James, Lulu ile muhteşem bir geleceğin hayallerini kurduğu ve onu öldürdüğünde 24 yaşındaydı. Lulu’yu ve avukat Jeffrey Silverman’i kendi yatağında gayet uygunsuz bir şekilde yakaladığında ise kendini 100 yaşında gibi, hatta ölmüş gibi hissetmişti. Onlara yerlerinden kıpırdamamalarını söylemiş, mutfaktan bir bıçak kapmıştı; fakat bıçağın ona yeterli olmayacağından kuşkulanıp garajdan odun kesmek için kullandığı STIHL marka elektrikli testeresini almıştı. James, Lulu’nun kafasını Jeffrey Silverman’in gözleri önünde bedeninden ayırdığında pişmanlık hissetmemişti; fakat kalbi de Lulu ile beraber ölmüştü sanki. İşini bitirmek için Jeffrey’e döndüğünde ölü kalbi onu yarı yolda bıraktı ve James 1 dakika can çekiştikten sonra kalp krizinden öldü. Jeffrey Silverman ise bu olaydan sonra hayatına normal bir şekilde devam edemedi, balatayı sıyırdı ve bir akıl hastanesini hücresinde başını parmaklıkların arasına sokup kendini boğarak intihar etti.
Ne trajedi ama.
I
James Goodman’i Alan Shephard olarak hayata tekrar döndürdüm ve Alan Shephard ona nazaran daha güzel bir hayat yaşadı. Tüm dünyanın tanıdığı bir dövüşçü, bir senaryo üzerine ringde birbirlerini dövenlerin oluşturduğu büyük endüstrinin bir parçasıydı. Alan Shephard o federasyonun oluşturduğu yanılsamanın şampiyonuydu, en iyisi, en sevileni, en sempatiği.
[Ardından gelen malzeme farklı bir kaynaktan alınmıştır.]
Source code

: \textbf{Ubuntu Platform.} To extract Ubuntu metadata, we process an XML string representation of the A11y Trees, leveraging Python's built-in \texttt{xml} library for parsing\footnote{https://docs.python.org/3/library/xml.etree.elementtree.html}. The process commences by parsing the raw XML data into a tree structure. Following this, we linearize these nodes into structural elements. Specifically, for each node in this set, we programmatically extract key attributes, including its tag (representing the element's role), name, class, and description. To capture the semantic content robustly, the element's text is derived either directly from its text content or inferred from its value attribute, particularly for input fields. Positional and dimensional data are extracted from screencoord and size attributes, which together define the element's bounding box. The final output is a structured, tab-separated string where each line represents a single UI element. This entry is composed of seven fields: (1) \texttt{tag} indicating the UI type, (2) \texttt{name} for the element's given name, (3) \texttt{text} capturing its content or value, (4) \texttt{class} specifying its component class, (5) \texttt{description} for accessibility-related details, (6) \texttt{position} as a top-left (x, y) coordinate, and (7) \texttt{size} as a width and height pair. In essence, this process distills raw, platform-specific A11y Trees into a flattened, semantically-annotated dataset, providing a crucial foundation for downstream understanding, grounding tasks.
Alan’nın bağlı olduğu federasyon büyük bir turnuva düzenliyordu ve açılış maçını Alan, Ironjaw lakaplı bir dövüşçü ile yapacaktı. Senaryo çalışılmıştı, uzun süren karşılıklı dayak yeme sürecinden sonra Alan kendine özel hareketini yapıp Ironjaw’ı tuş pozisyonuna getirecek ve maçı bitirecekti. Son hamleye gelene kadar izleyicileri tatmin eden, güzel bir maçtı. Fakat Alan, bitirici hareketini Ironjaw henüz kendini hazırlayamadan yaptı. Alan onu kaldırdı ve hareketi gereği ters çevirip iplere doğru fırlattı. Ironjaw dengesiz bir şekilde havada bir kavis çizdi ve boynunun üzerine düştü. Boynu vücuduyla garip bir açı yaratacak şekilde yere yığıldı, ve hareketsiz kaldı.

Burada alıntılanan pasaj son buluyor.